* Exercise brief *
Find every line in the records that holds the string "emph". Copy each one.

* Recorded information *
# # # #

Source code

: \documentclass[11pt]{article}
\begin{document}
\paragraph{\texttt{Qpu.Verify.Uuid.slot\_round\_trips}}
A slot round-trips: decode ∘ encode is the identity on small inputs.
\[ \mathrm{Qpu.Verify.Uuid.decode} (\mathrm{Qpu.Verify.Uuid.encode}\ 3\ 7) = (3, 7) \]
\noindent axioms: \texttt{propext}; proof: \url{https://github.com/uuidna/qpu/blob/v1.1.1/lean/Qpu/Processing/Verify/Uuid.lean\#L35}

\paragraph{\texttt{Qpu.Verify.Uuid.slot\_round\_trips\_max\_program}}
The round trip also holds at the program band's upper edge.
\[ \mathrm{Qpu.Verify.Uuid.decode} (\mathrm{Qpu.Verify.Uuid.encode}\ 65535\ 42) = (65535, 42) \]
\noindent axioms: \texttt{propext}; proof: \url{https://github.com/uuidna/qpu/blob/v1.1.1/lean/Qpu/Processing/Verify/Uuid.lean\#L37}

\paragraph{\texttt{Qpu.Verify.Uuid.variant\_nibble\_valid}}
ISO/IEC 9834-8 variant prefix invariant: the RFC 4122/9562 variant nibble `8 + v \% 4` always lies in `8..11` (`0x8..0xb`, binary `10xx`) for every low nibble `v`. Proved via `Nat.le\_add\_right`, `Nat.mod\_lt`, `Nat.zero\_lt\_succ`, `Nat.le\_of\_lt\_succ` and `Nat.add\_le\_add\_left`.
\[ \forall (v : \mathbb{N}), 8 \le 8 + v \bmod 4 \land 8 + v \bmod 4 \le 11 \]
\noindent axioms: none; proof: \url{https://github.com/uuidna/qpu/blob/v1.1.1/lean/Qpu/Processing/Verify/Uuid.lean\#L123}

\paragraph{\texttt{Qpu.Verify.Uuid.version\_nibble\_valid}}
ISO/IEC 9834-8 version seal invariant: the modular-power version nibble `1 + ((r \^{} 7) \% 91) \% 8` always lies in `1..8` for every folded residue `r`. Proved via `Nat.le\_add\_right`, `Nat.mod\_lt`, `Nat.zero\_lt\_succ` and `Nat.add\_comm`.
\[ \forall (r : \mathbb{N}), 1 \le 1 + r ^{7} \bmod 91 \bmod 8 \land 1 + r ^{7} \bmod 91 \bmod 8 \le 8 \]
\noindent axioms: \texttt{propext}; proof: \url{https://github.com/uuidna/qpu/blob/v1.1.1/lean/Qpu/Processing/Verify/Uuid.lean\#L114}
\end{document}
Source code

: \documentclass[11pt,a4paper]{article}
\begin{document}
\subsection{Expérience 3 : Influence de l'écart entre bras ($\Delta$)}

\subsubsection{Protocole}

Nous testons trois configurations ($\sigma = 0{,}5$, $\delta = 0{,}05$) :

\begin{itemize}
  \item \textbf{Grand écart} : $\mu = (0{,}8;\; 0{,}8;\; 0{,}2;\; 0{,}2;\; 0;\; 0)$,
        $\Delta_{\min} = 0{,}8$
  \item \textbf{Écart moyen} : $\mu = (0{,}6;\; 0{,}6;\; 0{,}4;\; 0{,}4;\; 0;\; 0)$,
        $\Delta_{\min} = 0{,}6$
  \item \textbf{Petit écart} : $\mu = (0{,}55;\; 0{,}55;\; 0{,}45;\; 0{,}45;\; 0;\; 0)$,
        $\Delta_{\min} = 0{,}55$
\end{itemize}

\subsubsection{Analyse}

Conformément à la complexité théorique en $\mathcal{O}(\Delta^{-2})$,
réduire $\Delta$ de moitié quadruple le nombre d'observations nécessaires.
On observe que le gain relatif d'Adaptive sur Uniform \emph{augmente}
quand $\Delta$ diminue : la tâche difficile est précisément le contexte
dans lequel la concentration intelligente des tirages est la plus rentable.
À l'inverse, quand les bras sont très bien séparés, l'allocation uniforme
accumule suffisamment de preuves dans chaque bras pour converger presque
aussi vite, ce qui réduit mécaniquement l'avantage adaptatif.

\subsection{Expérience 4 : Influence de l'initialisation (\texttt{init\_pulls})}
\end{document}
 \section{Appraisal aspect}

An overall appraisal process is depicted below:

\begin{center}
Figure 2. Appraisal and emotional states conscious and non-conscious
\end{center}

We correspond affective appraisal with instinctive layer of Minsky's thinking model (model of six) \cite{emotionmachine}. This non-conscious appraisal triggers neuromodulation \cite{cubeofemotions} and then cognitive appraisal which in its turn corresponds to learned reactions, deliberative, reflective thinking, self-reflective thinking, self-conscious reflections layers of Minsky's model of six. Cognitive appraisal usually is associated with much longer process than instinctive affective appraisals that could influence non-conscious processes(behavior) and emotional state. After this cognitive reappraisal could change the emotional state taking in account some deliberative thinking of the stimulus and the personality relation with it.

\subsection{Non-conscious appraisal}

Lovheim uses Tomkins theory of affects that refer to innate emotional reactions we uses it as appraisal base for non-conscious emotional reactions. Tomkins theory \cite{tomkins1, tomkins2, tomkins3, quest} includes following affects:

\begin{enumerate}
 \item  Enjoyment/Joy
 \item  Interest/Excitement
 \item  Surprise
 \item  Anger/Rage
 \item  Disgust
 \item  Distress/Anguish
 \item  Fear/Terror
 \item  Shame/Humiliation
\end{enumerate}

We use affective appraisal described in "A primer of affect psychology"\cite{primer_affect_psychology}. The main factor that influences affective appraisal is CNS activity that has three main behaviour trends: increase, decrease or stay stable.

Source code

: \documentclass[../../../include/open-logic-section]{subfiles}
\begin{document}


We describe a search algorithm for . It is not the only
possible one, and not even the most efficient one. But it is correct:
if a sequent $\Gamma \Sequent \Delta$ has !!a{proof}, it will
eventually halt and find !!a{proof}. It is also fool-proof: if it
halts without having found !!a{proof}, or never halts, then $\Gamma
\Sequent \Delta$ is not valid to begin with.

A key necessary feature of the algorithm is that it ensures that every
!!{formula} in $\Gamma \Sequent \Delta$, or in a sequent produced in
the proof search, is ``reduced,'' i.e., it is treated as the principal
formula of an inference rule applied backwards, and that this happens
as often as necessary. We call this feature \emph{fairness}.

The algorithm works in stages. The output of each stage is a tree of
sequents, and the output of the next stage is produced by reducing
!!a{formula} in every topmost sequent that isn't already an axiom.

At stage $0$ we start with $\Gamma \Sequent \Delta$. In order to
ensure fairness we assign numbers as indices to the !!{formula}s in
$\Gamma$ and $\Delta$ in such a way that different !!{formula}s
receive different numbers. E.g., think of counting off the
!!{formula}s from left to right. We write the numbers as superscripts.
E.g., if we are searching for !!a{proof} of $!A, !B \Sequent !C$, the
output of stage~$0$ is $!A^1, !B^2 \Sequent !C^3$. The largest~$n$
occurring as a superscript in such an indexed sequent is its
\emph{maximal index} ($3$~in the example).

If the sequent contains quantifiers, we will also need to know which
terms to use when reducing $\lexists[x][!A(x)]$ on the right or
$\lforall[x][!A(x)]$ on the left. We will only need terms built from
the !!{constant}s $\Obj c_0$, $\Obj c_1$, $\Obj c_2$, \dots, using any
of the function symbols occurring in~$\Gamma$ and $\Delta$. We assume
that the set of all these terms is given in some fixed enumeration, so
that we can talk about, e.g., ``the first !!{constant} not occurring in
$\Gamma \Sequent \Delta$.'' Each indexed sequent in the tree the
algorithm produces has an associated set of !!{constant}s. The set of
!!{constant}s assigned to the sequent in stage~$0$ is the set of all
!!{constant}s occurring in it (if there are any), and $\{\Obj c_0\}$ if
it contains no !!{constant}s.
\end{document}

# # # #

* Written response *
On observe que le gain relatif d'Adaptive sur Uniform \emph{augmente}
as often as necessary. We call this feature \emph{fairness}.
\emph{maximal index} ($3$~in the example).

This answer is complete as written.